Her journey began in the classrooms of Catholic schools and later at Divine Word College in Tagbilaran, where she earned her degree in English in 1973. She first worked in the Ministry of Public Information, writing features and eventually becoming editor, before leaving government for the more enduring vocation of literature. At Silliman University, where she earned her MA in creative writing in 1982, she found her footing among peers and mentors. Soon after, she began her long tenure at De La Salle University, rising to professor emeritus, where she trained generations of writers—including her annual stint as regular panelist for the Silliman University National Writers Workshop.

Her oeuvre is remarkable in both breadth and depth: Dreamweavers (1987), Ochre Tones (1999), Skin of Water (2009), and Fishes of Light/Peces de Luz: Tanrenga in Two Tongues (2013, with Venezuelan poet Alex Fleites)—all later included in her omnibus collection, It is Time to Come Home: New and Collected Poems (2023). Her work has traveled across languages and continents, finding place in anthologies from Manila to London, from Havana to Singapore. The awards have been many—the National Book Awards, the Palanca, the Free Press, the Balagtas Prize, the S.E.A. Write Award—but these are only emblems of a deeper truth: Evasco has always written with integrity, whether in the lyric hush of a farewell poem or in the luminous dialogues she curated in Six Women Poets.

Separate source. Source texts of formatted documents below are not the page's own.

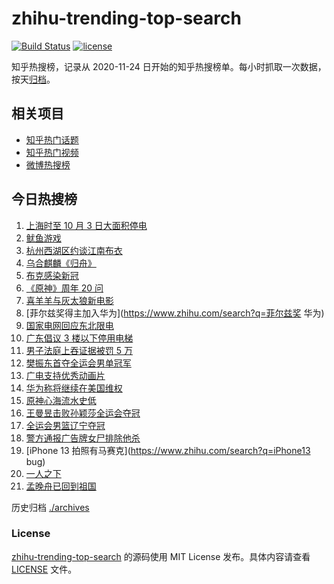 # zhihu-trending-top-search

[![Build Status](https://github.com/justjavac/zhihu-trending-top-search/workflows/ci/badge.svg?branch=main)](https://github.com/justjavac/zhihu-trending-top-search/actions)
[![license](https://img.shields.io/github/license/justjavac/zhihu-trending-top-search)](https://github.com/justjavac/zhihu-trending-top-search/blob/main/LICENSE)

知乎热搜榜，记录从 2020-11-24 日开始的知乎热搜榜单。每小时抓取一次数据，按天[归档](./archives)。

## 相关项目

- [知乎热门话题](https://github.com/justjavac/zhihu-trending-hot-questions)
- [知乎热门视频](https://github.com/justjavac/zhihu-trending-hot-video)
- [微博热搜榜](https://github.com/justjavac/weibo-trending-hot-search)

## 今日热搜榜

<!-- BEGIN -->
<!-- 最后更新时间 Mon Sep 27 2021 15:07:11 GMT+0800 (China Standard Time) -->

1. [上海时至 10 月 3 日大面积停电](https://www.zhihu.com/search?q=上海停电)
1. [鱿鱼游戏](https://www.zhihu.com/search?q=鱿鱼游戏)
1. [杭州西湖区约谈江南布衣](https://www.zhihu.com/search?q=江南布衣)
1. [乌合麒麟《归舟》](https://www.zhihu.com/search?q=乌合麒麟)
1. [布克感染新冠](https://www.zhihu.com/search?q=布克)
1. [《原神》周年 20 问](https://www.zhihu.com/search?q=原神)
1. [喜羊羊与灰太狼新电影](https://www.zhihu.com/search?q=喜羊羊与灰太狼)
1. [菲尔兹奖得主加入华为](https://www.zhihu.com/search?q=菲尔兹奖 华为)
1. [国家电网回应东北限电](https://www.zhihu.com/search?q=东北限电)
1. [广东倡议 3 楼以下停用电梯](https://www.zhihu.com/search?q=电梯停用)
1. [男子法庭上吞证据被罚 5 万](https://www.zhihu.com/search?q=吞证据)
1. [樊振东首夺全运会男单冠军](https://www.zhihu.com/search?q=樊振东)
1. [广电支持优秀动画片](https://www.zhihu.com/search?q=动画片)
1. [华为称将继续在美国维权](https://www.zhihu.com/search?q=华为声明)
1. [原神心海流水史低](https://www.zhihu.com/search?q=原神)
1. [王曼昱击败孙颖莎全运会夺冠](https://www.zhihu.com/search?q=孙颖莎)
1. [全运会男篮辽宁夺冠](https://www.zhihu.com/search?q=全运会男篮)
1. [警方通报广告牌女尸排除他杀](https://www.zhihu.com/search?q=广告牌)
1. [iPhone 13 拍照有马赛克](https://www.zhihu.com/search?q=iPhone13 bug)
1. [一人之下](https://www.zhihu.com/search?q=一人之下)
1. [孟晚舟已回到祖国](https://www.zhihu.com/search?q=孟晚舟)

<!-- END -->

历史归档 [./archives](./archives)

### License

[zhihu-trending-top-search](https://github.com/justjavac/zhihu-trending-top-search)
的源码使用 MIT License 发布。具体内容请查看 [LICENSE](./LICENSE) 文件。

She has been, for Philippine letters, both witness and weaver. Also a sometime poet of goodbyes, farewells, and departures—especially in poems like “Despedida,” “Elegy #1,” “Mama’s Death Anniversary,” and “Poet in Exile”—but also of returns or hints of return, such as in “September Fugue” and “Why I Keep Coming Back,” and most especially, “It is Time to Come Home,” the poem that gives her latest collection its title. In these poems, I find Evasco at her most devastating: tender, lyrical, and unsparing.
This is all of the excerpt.